◆ Data listing:
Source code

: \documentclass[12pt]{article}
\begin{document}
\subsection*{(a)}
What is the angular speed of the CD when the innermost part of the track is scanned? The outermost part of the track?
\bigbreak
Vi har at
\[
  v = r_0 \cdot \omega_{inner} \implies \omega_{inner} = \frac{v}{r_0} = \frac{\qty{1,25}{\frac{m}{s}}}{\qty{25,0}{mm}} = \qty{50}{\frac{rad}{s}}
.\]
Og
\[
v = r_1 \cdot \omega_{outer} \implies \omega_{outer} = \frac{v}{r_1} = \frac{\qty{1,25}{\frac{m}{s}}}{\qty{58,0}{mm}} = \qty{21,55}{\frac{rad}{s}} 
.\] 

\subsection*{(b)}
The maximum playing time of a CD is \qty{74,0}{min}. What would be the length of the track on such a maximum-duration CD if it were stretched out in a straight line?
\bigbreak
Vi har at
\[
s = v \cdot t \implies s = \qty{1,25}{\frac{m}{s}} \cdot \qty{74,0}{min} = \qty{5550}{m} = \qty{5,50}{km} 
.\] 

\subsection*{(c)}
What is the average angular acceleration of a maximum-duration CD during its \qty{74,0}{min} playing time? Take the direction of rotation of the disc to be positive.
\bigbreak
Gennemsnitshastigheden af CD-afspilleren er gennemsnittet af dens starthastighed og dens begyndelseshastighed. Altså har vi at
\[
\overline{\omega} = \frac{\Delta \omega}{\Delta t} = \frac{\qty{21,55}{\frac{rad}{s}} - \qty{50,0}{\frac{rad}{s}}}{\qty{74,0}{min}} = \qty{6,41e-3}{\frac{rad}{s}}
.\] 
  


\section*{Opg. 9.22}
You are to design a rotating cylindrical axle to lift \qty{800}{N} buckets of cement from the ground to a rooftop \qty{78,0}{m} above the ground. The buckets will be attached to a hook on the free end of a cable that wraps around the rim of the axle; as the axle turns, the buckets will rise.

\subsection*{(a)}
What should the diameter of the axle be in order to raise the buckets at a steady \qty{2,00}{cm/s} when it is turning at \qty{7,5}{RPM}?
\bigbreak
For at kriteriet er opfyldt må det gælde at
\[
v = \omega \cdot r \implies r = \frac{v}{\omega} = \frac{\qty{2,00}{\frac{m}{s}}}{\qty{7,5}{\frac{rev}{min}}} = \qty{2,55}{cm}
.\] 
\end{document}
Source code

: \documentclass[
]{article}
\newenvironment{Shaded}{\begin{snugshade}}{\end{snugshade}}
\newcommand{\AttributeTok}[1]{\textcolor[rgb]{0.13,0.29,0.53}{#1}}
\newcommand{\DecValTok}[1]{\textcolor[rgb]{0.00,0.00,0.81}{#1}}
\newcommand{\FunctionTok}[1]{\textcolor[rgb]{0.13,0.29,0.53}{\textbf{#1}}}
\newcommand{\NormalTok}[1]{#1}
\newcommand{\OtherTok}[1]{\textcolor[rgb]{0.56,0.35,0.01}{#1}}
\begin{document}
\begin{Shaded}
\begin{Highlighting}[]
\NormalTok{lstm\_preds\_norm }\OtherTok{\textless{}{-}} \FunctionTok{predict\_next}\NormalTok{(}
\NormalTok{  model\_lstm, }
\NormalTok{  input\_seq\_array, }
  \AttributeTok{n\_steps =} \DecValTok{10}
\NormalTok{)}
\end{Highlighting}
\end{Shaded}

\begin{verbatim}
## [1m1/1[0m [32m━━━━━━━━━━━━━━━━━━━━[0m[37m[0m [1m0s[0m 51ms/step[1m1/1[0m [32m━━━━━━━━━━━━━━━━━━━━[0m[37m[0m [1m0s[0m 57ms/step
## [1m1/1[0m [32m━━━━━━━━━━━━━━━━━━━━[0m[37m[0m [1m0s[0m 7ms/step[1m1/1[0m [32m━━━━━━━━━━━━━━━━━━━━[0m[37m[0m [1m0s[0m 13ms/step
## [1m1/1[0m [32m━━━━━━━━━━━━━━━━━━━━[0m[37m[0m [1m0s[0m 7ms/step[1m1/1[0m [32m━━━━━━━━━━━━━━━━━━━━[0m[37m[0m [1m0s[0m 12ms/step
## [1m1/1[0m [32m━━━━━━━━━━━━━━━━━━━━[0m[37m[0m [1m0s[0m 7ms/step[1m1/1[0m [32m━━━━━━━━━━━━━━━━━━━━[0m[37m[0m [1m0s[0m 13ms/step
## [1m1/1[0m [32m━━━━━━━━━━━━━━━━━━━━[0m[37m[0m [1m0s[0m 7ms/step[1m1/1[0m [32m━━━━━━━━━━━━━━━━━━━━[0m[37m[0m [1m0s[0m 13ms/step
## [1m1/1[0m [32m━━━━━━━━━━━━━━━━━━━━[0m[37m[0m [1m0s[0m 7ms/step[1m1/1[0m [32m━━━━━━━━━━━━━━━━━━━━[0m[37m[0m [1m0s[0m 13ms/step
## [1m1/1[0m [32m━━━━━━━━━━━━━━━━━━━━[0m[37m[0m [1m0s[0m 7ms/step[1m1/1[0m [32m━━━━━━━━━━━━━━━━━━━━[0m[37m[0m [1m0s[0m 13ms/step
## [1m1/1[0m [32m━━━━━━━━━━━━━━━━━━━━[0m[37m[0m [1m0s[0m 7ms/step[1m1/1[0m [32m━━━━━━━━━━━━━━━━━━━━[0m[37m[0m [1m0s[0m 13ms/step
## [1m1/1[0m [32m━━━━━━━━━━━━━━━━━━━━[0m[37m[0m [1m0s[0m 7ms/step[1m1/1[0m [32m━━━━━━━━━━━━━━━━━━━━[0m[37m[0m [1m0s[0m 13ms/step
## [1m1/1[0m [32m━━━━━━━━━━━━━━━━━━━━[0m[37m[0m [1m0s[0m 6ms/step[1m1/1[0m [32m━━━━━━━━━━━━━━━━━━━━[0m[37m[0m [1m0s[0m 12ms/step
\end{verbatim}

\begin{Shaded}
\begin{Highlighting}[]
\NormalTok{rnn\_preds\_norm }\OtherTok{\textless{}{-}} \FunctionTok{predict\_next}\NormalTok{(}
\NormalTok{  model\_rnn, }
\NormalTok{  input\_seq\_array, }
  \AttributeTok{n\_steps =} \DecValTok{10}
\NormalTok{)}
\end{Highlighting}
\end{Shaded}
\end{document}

◆ Work item: Transcribe the listing above in full, so that every line matches exactly.

◆ Response to this exercise:
Source code

: \documentclass[12pt]{article}
\begin{document}
\subsection*{(a)}
What is the angular speed of the CD when the innermost part of the track is scanned? The outermost part of the track?
\bigbreak
Vi har at
\[
  v = r_0 \cdot \omega_{inner} \implies \omega_{inner} = \frac{v}{r_0} = \frac{\qty{1,25}{\frac{m}{s}}}{\qty{25,0}{mm}} = \qty{50}{\frac{rad}{s}}
.\]
Og
\[
v = r_1 \cdot \omega_{outer} \implies \omega_{outer} = \frac{v}{r_1} = \frac{\qty{1,25}{\frac{m}{s}}}{\qty{58,0}{mm}} = \qty{21,55}{\frac{rad}{s}} 
.\] 

\subsection*{(b)}
The maximum playing time of a CD is \qty{74,0}{min}. What would be the length of the track on such a maximum-duration CD if it were stretched out in a straight line?
\bigbreak
Vi har at
\[
s = v \cdot t \implies s = \qty{1,25}{\frac{m}{s}} \cdot \qty{74,0}{min} = \qty{5550}{m} = \qty{5,50}{km} 
.\] 

\subsection*{(c)}
What is the average angular acceleration of a maximum-duration CD during its \qty{74,0}{min} playing time? Take the direction of rotation of the disc to be positive.
\bigbreak
Gennemsnitshastigheden af CD-afspilleren er gennemsnittet af dens starthastighed og dens begyndelseshastighed. Altså har vi at
\[
\overline{\omega} = \frac{\Delta \omega}{\Delta t} = \frac{\qty{21,55}{\frac{rad}{s}} - \qty{50,0}{\frac{rad}{s}}}{\qty{74,0}{min}} = \qty{6,41e-3}{\frac{rad}{s}}
.\] 
  


\section*{Opg. 9.22}
You are to design a rotating cylindrical axle to lift \qty{800}{N} buckets of cement from the ground to a rooftop \qty{78,0}{m} above the ground. The buckets will be attached to a hook on the free end of a cable that wraps around the rim of the axle; as the axle turns, the buckets will rise.

\subsection*{(a)}
What should the diameter of the axle be in order to raise the buckets at a steady \qty{2,00}{cm/s} when it is turning at \qty{7,5}{RPM}?
\bigbreak
For at kriteriet er opfyldt må det gælde at
\[
v = \omega \cdot r \implies r = \frac{v}{\omega} = \frac{\qty{2,00}{\frac{m}{s}}}{\qty{7,5}{\frac{rev}{min}}} = \qty{2,55}{cm}
.\] 
\end{document}
Source code

: \documentclass[
]{article}
\newenvironment{Shaded}{\begin{snugshade}}{\end{snugshade}}
\newcommand{\AttributeTok}[1]{\textcolor[rgb]{0.13,0.29,0.53}{#1}}
\newcommand{\DecValTok}[1]{\textcolor[rgb]{0.00,0.00,0.81}{#1}}
\newcommand{\FunctionTok}[1]{\textcolor[rgb]{0.13,0.29,0.53}{\textbf{#1}}}
\newcommand{\NormalTok}[1]{#1}
\newcommand{\OtherTok}[1]{\textcolor[rgb]{0.56,0.35,0.01}{#1}}
\begin{document}
\begin{Shaded}
\begin{Highlighting}[]
\NormalTok{lstm\_preds\_norm }\OtherTok{\textless{}{-}} \FunctionTok{predict\_next}\NormalTok{(}
\NormalTok{  model\_lstm, }
\NormalTok{  input\_seq\_array, }
  \AttributeTok{n\_steps =} \DecValTok{10}
\NormalTok{)}
\end{Highlighting}
\end{Shaded}

\begin{verbatim}
## [1m1/1[0m [32m━━━━━━━━━━━━━━━━━━━━[0m[37m[0m [1m0s[0m 51ms/step[1m1/1[0m [32m━━━━━━━━━━━━━━━━━━━━[0m[37m[0m [1m0s[0m 57ms/step
## [1m1/1[0m [32m━━━━━━━━━━━━━━━━━━━━[0m[37m[0m [1m0s[0m 7ms/step[1m1/1[0m [32m━━━━━━━━━━━━━━━━━━━━[0m[37m[0m [1m0s[0m 13ms/step
## [1m1/1[0m [32m━━━━━━━━━━━━━━━━━━━━[0m[37m[0m [1m0s[0m 7ms/step[1m1/1[0m [32m━━━━━━━━━━━━━━━━━━━━[0m[37m[0m [1m0s[0m 12ms/step
## [1m1/1[0m [32m━━━━━━━━━━━━━━━━━━━━[0m[37m[0m [1m0s[0m 7ms/step[1m1/1[0m [32m━━━━━━━━━━━━━━━━━━━━[0m[37m[0m [1m0s[0m 13ms/step
## [1m1/1[0m [32m━━━━━━━━━━━━━━━━━━━━[0m[37m[0m [1m0s[0m 7ms/step[1m1/1[0m [32m━━━━━━━━━━━━━━━━━━━━[0m[37m[0m [1m0s[0m 13ms/step
## [1m1/1[0m [32m━━━━━━━━━━━━━━━━━━━━[0m[37m[0m [1m0s[0m 7ms/step[1m1/1[0m [32m━━━━━━━━━━━━━━━━━━━━[0m[37m[0m [1m0s[0m 13ms/step
## [1m1/1[0m [32m━━━━━━━━━━━━━━━━━━━━[0m[37m[0m [1m0s[0m 7ms/step[1m1/1[0m [32m━━━━━━━━━━━━━━━━━━━━[0m[37m[0m [1m0s[0m 13ms/step
## [1m1/1[0m [32m━━━━━━━━━━━━━━━━━━━━[0m[37m[0m [1m0s[0m 7ms/step[1m1/1[0m [32m━━━━━━━━━━━━━━━━━━━━[0m[37m[0m [1m0s[0m 13ms/step
## [1m1/1[0m [32m━━━━━━━━━━━━━━━━━━━━[0m[37m[0m [1m0s[0m 7ms/step[1m1/1[0m [32m━━━━━━━━━━━━━━━━━━━━[0m[37m[0m [1m0s[0m 13ms/step
## [1m1/1[0m [32m━━━━━━━━━━━━━━━━━━━━[0m[37m[0m [1m0s[0m 6ms/step[1m1/1[0m [32m━━━━━━━━━━━━━━━━━━━━[0m[37m[0m [1m0s[0m 12ms/step
\end{verbatim}

\begin{Shaded}
\begin{Highlighting}[]
\NormalTok{rnn\_preds\_norm }\OtherTok{\textless{}{-}} \FunctionTok{predict\_next}\NormalTok{(}
\NormalTok{  model\_rnn, }
\NormalTok{  input\_seq\_array, }
  \AttributeTok{n\_steps =} \DecValTok{10}
\NormalTok{)}
\end{Highlighting}
\end{Shaded}
\end{document}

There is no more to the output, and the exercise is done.